Polytechnic College (1891) published the first volume of its yearbook, the Panther City Parrot, in 1906. The title of the yearbook, of course, did double duty, evoking the panther legend of Fort Worth and playing on the similarity of the college’s name to the “Polly” name often given to parrots. (Polytechnic College would become Texas Woman’s College in 1914, Texas Wesleyan College in 1935, and Texas Wesleyan University in 1989.)

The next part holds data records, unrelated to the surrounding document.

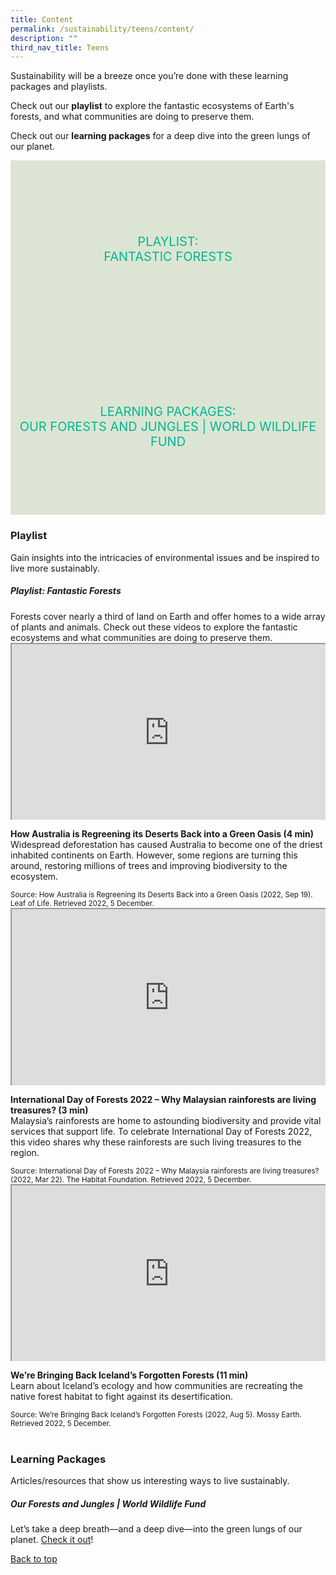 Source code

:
 ```yaml
---
title: Content
permalink: /sustainability/teens/content/
description: ""
third_nav_title: Teens
---
```

<style type="text/css">
/* Links */
.content a { color: #322987; }
.content a:focus,
.content a:hover { color: #28216c; }

/* Button Outline */
.bp-button { padding-left: 1.5rem; padding-right: 1.5rem; }
.bp-button.is-primary-outline { border: 1px solid #322987; color: #322987; background-color: transparent; text-decoration: none; }
.bp-button.is-primary-outline:focus,
.bp-button.is-primary-outline:hover { border: 1px solid #322987; color: #cff2e8; background-color: #322987; text-decoration: none; }

/* Responsive Iframe */
.responsive-iframe { position: absolute; top: 0; left: 0; bottom: 0; right: 0; width: 100%; height: 100%; }
.responsive-iframe-container { position: relative; overflow: hidden; width: 100%; }
.responsive-iframe-container.ratio-16by9 { padding-top: 56.25%; }
.responsive-iframe-container.ratio-4by3 { padding-top: 75%; }
.responsive-iframe-container.ratio-3by2 { padding-top: 66.66%; }
.responsive-iframe-container.ratio-1by1 { padding-top: 100%; }
	
/* Click Box */
.clickbox { display: block; position: relative; width: 100%; padding-bottom: 56.25%; background-color: transparent; }
.clickbox span { padding: .5rem; }
.clickbox a { position: absolute; display: flex; width: 100%; height: 100%; align-items: center; justify-content: center; font-size: 1.25rem; text-align: center; text-decoration: none; text-transform: uppercase; }
.clickbox a:focus,
.clickbox a:hover { text-decoration: none; }

/* Mint Jade */
.clickbox.is-mint-jade { background-color: #dce5d3; color: #00b794; }
.clickbox.is-mint-jade a { color: #00b794; }
.clickbox.is-mint-jade a:focus,
.clickbox.is-mint-jade a:hover { background-color: #00b794; color: #dce5d3; }	
</style>

Sustainability will be a breeze once you’re done with these learning packages and playlists.

Check out our **playlist** to explore the fantastic ecosystems of Earth's forests, and what communities are doing to preserve them. 

Check out our **learning packages** for a deep dive into the green lungs of our planet.

<div class="row is-multiline">
  <div class="col is-one-half">
    <div class="clickbox is-mint-jade">
      <a href="#playlist-fantasticforests">
        <span>Playlist:<br>Fantastic Forests</span>
      </a>
    </div>
  </div>
  <div class="col is-one-half">
    <div class="clickbox is-mint-jade">
      <a href="#lp-forestsjungles">
        <span>Learning Packages:<br>Our Forests and Jungles | World Wildlife Fund</span>
      </a>
    </div>
  </div>
  </div>

<h3 class="margin--bottom--lg"><b>Playlist</b></h3>
<p>Gain insights into the intricacies of environmental issues and be inspired to live more sustainably.</p>

<h5 class="margin--bottom--lg" id="playlist-fantasticforests"><b>Playlist: Fantastic Forests</b></h5>
Forests cover nearly a third of land on Earth and offer homes to a wide array of plants and animals. Check out these videos to explore the fantastic ecosystems and what communities are doing to preserve them. 

<div class="row is-multiline margin--bottom--lg">
  <div class="col is-two-fifths">
    <div class="responsive-iframe-container ratio-16by9">
      <iframe class="responsive-iframe" src="https://www.youtube.com/embed/tB-8-sk1V6s"></iframe>
    </div>
  </div>
  <div class="col is-three-fifths">
    <p><b class="has-text-indigo">How Australia is Regreening its Deserts Back into a Green Oasis (4 min)</b><br>Widespread deforestation has caused Australia to become one of the driest inhabited continents on Earth. However, some regions are turning this around, restoring millions of trees and improving biodiversity to the ecosystem.</p>
   <small>Source: How Australia is Regreening its Deserts Back into a Green Oasis (2022, Sep 19). Leaf of Life. Retrieved 2022, 5 December.</small>
  </div>
</div>

<div class="row is-multiline margin--bottom--lg">
  <div class="col is-two-fifths">
    <div class="responsive-iframe-container ratio-16by9">
      <iframe class="responsive-iframe" src="https://www.youtube.com/embed/PtvWv9vZN38"></iframe>
    </div>
  </div>
  <div class="col is-three-fifths">
<p><b class="has-text-indigo">International Day of Forests 2022 – Why Malaysian rainforests are living treasures? (3 min)</b><br>
Malaysia’s rainforests are home to astounding biodiversity and provide vital services that support life. To celebrate International Day of Forests 2022, this video shares why these rainforests are such living treasures to the region.</p>
    <small>Source: International Day of Forests 2022 – Why Malaysia rainforests are living treasures? (2022, Mar 22). The Habitat Foundation. Retrieved 2022, 5 December.</small>
  </div>
</div>

<div class="row is-multiline">
  <div class="col is-two-fifths">
    <div class="responsive-iframe-container ratio-16by9">
      <iframe class="responsive-iframe" src="https://www.youtube.com/embed/K-r2EetCtO0"></iframe>
    </div>
  </div>
  <div class="col is-three-fifths">
    <p><b class="has-text-indigo">We’re Bringing Back Iceland’s Forgotten Forests (11 min)</b><br>
Learn about Iceland’s ecology and how communities are recreating the native forest habitat to fight against its desertification. </p>
		<small>Source: We’re Bringing Back Iceland’s Forgotten Forests (2022, Aug 5). Mossy Earth. Retrieved 2022, 5 December.</small>
  </div>
</div>
<br>

<h3 class="margin--bottom--lg" id="lp-forestsjungles"><b>Learning Packages</b></h3>
Articles/resources that show us interesting ways to live sustainably.

<h5><b>Our Forests and Jungles | World Wildlife Fund</b></h5>
Let’s take a deep breath—and a deep dive—into the green lungs of our planet. <a target="_blank" href="http://awsassets.panda.org/downloads/primary_ourforests_jungles.PDF">Check it out</a>!


<p class="has-text-right margin--top--xl"><a href="#main-content">Back to top</a></p>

What was the world of those Polytechnic College students like in 1906? For starters, those students of 113 years ago were born about 1885-1888, when the Civil War was still a too-vivid memory for many people, when Grover Cleveland was president, when the U.S. flag had but thirty-eight stars. Then came the presidencies of Harrison and McKinley. By 1906 Teddy Roosevelt was president (and had come to town the previous year), and the flag now twinkled with forty-five stars. Hundreds, if not thousands, of Civil War veterans were still alive. Why, in 1906 there were still enough surviving veterans of the 1836 Battle of San Jacinto for those men to hold their final reunion.
These 1906 students had read about the Galveston hurricane in 1900 and the death of Queen Victoria in 1901.
The year 1906 brought passage of the federal Pure Food and Drug Act, which was designed to regulate, among other consumer products, patent medicines.
What about money in 1906? How far, for example, would a penny go? Pretty far. A penny would go further than a quarter goes today. And when those Polytechnic College students of 113 years ago spent a penny, it was the Indian head one-cent piece, first minted in 1859—before the Civil War.
Not until 1909, when many of those Polytechnic College students had graduated, would they spend what is so familiar to us today: a Lincoln penny, designed by Lithuania-born Victor David Brenner (see “V.D.B.” at bottom of reverse side). The new penny would first be minted on the centenary of Lincoln’s birth and would replace the Indian head penny.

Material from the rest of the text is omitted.